Eliminate Desire

by Rachel Miller

March 11, 2022

ABOVE : Kadyn Pierce

It’s interesting how we become tied to our cravings and desires like they are necessary things. It’s like they are a signal that tells us we will be happier if we have this thing. But, what if the pleasure doesn’t really exist in the first place? What if it’s the idea of pleasure, the hope for reward that we are really after? And what if, knowing that this thing will not really satisfy us, we could choose something else instead? Something that would provide more reward, but at less cost and consequence?

Try an Experiment:

  • When you feel a desire for some material thing, consider choosing to not want this thing. Feel the internal protest arise and notice the internal outrage at the audacity of such a decision—why not?! It’s not bad!!—and just for now, just for this one time, stick it out as an experiment to see what happens.

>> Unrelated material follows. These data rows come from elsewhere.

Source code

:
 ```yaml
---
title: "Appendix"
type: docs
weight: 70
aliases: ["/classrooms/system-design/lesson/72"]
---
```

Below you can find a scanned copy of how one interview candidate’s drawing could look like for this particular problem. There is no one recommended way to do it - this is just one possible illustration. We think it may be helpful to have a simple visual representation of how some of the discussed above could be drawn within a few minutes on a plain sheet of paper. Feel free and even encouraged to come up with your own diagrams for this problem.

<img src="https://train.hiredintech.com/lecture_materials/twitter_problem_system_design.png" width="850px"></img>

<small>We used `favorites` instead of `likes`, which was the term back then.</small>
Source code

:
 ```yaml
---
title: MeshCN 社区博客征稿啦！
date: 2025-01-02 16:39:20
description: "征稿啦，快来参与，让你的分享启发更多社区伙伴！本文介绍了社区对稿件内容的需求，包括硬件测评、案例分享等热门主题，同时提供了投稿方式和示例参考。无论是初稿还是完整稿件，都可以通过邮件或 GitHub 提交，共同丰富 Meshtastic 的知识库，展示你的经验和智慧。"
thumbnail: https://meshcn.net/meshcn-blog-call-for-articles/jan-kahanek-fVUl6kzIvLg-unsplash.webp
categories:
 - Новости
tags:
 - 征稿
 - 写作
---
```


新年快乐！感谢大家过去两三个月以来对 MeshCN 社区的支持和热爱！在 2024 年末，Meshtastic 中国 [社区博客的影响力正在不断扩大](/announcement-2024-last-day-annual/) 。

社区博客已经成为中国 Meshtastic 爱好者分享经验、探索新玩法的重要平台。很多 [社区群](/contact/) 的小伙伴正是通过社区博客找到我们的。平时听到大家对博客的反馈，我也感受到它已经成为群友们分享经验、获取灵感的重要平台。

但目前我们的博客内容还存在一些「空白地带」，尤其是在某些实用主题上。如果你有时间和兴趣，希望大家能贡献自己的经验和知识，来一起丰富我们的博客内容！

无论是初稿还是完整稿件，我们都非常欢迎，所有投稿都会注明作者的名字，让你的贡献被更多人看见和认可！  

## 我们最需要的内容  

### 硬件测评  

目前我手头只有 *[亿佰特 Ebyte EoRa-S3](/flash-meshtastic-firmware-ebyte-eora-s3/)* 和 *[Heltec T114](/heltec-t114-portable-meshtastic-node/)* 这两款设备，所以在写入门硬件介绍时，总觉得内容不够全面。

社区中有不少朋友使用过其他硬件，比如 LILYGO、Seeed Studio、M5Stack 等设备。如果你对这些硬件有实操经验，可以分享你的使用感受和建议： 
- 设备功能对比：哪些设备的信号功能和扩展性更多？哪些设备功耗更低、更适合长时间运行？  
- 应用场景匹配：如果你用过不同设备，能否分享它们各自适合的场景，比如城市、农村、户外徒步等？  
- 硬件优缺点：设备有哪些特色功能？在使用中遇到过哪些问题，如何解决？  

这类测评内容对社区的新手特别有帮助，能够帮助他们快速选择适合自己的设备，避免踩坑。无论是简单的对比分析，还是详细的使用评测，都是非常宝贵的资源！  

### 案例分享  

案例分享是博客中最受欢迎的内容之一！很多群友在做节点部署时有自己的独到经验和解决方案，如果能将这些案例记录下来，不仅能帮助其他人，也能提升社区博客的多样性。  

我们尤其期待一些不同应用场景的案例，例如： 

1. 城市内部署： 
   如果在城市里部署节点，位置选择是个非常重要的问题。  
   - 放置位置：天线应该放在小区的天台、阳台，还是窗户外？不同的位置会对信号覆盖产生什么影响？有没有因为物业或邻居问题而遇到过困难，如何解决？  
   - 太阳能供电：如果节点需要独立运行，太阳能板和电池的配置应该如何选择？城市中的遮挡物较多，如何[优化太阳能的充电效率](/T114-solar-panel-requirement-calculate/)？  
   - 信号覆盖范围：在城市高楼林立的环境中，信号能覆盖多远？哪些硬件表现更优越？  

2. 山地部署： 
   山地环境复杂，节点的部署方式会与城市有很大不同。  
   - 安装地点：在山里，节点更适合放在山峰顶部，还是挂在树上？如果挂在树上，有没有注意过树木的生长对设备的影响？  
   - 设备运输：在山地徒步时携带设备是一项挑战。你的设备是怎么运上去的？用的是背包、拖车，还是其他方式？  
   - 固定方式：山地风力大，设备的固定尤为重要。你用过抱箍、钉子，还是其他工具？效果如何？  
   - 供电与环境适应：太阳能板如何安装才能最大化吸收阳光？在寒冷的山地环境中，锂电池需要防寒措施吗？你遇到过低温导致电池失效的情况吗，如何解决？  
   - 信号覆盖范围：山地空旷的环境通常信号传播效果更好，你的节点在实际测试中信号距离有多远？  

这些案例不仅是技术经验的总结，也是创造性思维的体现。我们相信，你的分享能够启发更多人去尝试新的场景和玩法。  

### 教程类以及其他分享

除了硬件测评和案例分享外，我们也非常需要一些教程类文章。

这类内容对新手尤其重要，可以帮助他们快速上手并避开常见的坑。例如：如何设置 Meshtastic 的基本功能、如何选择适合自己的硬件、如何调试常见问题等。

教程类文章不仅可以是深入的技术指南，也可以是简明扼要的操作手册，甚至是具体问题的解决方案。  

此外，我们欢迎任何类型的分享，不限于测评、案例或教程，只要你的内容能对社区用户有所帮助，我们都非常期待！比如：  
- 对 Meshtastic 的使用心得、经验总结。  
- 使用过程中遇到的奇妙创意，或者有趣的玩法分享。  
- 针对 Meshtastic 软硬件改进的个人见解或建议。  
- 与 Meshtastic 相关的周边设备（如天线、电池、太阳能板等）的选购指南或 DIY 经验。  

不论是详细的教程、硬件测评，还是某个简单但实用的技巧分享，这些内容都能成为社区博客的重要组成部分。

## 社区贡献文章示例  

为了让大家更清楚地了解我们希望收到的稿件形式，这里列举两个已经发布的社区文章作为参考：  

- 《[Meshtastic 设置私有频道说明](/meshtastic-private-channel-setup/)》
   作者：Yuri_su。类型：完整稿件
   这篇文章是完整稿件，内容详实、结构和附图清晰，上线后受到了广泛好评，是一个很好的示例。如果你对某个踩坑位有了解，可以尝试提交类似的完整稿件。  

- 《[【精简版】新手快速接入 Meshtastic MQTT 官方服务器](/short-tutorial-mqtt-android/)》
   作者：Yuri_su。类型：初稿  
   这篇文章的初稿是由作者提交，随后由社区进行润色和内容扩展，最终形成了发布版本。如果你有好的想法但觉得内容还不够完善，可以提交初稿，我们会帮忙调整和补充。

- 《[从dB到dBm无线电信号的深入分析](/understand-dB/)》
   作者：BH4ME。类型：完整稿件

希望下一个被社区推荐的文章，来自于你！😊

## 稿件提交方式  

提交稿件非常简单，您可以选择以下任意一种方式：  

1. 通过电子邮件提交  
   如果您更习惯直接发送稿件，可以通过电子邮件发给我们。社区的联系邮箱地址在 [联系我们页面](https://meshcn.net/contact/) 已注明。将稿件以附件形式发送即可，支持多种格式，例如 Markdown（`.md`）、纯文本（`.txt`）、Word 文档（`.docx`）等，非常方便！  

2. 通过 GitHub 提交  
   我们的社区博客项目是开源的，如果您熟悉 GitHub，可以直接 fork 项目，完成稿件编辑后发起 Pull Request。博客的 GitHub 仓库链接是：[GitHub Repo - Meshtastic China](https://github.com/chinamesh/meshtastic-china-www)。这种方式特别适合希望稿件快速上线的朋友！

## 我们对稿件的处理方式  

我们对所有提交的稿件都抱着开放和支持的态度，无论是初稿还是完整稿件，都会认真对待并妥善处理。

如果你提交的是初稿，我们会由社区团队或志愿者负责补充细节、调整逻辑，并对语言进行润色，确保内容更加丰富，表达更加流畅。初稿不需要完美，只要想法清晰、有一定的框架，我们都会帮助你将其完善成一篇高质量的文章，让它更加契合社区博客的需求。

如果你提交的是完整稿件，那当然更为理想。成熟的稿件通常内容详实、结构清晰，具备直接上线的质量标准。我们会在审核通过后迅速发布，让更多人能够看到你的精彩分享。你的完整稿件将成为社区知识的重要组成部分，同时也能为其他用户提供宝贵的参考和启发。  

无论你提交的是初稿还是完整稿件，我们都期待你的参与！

    • Recall a time when you wanted something, but didn’t fulfill it. In the moment it was hard, but a little while later you realized it didn’t change anything. You didn’t regret not having that bag of chips, buying that jacket. In the moment of decision, it feels painful, like you are preventing joy from happening, but the moments that follow, you don’t care anymore. You don’t care because you didn’t miss out on anything. It wasn’t a source of joy or fulfillment in the first place.
    • Recall that it doesn’t matter if something is “good” or “bad,” but if it’s fulfilling. This isn’t about denying desire, but choosing an alternate desire that will provide the greatest gain. It’s about doing what will make you most satisfied. Your perception is that you preventing yourself from experiencing joy by choosing an alternate desire, but you’re not. You are effectively fulfilling your needs. You are providing ultimate satisfaction instead.

  • Choose to want something else. Consider what reward you were seeking from that initial desire: sensory gain, stimulation, fun? Consider other options. What else will provide reward and satisfaction?

  • Once you’ve made your choice, expect the internal protests, the resistance, to arise: Don’t be so hard on yourself! Why are you being so strict—it’s not a bad thing! You deserve it! This is normal. It always feels this way. Painful. It feels limiting, unnatural–like you are taking joy away, even if you are not. Expect it each time you choose an alternate desire than the immediate one. And remind yourself: this feeling, this discomfort, is temporary. In 15 minutes or so, you will feel better. You’ll want something else. You’ll be grateful to your present self for making this decision and sticking it through. Then, focus all your attention and energy on fulfilling that alternate desire instead.